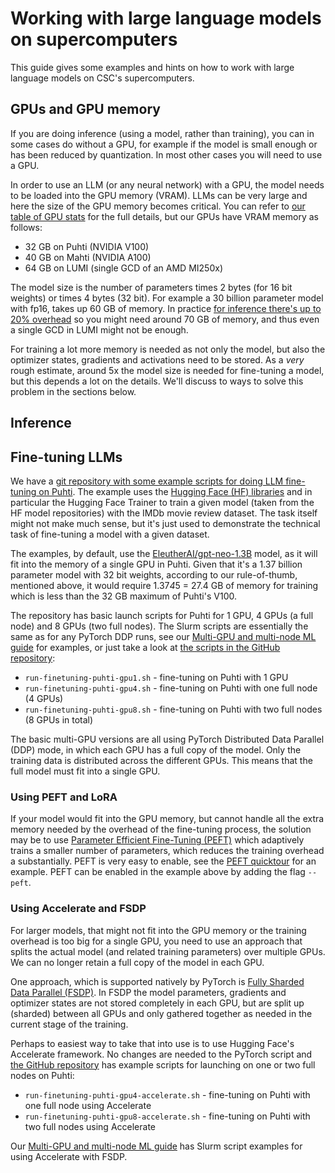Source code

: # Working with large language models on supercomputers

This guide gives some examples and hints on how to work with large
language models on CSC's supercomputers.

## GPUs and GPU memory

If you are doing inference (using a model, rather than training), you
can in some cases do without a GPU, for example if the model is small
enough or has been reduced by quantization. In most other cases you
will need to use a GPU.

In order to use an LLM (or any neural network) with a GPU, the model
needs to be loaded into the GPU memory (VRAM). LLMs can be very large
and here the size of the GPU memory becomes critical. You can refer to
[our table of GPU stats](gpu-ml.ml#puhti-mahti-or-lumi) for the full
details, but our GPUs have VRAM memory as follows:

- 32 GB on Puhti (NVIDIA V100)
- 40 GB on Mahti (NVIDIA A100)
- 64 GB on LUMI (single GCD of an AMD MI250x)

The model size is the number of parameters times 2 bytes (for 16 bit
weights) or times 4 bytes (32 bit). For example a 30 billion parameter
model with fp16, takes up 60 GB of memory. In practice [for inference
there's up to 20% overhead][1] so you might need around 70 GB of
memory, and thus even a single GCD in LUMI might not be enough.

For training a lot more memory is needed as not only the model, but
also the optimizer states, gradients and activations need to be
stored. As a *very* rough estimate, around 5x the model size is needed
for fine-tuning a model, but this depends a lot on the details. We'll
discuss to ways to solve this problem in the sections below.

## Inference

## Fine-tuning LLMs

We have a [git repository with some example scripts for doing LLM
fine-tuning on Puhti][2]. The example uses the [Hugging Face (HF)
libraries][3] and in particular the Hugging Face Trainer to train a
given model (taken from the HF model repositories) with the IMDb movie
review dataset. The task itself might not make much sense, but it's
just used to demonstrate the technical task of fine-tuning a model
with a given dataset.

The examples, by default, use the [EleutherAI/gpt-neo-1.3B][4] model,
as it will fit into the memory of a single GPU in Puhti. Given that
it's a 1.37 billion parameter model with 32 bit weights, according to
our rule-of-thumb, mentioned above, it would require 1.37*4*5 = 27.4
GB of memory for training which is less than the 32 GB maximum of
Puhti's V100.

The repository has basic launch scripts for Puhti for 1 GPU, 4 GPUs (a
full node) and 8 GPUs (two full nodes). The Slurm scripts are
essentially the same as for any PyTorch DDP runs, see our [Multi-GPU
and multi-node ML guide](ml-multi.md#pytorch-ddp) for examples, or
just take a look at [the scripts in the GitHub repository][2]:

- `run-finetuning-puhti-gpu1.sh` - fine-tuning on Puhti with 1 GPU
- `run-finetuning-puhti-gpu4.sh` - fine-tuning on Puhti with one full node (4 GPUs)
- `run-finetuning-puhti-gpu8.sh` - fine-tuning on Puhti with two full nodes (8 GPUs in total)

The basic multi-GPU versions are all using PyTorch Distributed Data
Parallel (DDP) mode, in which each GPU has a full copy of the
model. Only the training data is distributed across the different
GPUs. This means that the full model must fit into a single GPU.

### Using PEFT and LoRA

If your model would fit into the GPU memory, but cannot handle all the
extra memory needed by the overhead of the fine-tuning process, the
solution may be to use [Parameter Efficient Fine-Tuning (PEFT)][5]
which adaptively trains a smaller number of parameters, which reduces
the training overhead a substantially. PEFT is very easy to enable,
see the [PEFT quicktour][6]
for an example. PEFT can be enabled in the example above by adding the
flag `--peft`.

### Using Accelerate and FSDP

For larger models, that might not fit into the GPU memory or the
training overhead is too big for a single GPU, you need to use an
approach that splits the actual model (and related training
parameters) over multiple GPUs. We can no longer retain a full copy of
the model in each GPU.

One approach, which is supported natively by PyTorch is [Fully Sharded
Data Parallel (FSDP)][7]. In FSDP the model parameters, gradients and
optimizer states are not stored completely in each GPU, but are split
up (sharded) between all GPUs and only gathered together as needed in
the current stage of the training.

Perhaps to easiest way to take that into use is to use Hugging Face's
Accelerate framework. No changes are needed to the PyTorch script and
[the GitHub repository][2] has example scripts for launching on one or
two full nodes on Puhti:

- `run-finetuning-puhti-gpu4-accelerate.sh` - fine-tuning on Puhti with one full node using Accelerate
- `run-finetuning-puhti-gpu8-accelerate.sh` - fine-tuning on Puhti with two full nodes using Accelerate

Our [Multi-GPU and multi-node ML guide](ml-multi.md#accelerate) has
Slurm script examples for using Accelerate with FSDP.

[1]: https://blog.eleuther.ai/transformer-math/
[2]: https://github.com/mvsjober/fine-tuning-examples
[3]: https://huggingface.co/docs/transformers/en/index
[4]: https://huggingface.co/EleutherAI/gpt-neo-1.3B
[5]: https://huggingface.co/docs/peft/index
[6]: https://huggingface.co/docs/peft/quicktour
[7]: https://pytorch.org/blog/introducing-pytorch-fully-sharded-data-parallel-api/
===============
### Instructions to follow
Where a line of the data holds the word "enough", copy that line.

### Solution
enough or has been reduced by quantization. In most other cases you
memory, and thus even a single GCD in LUMI might not be enough.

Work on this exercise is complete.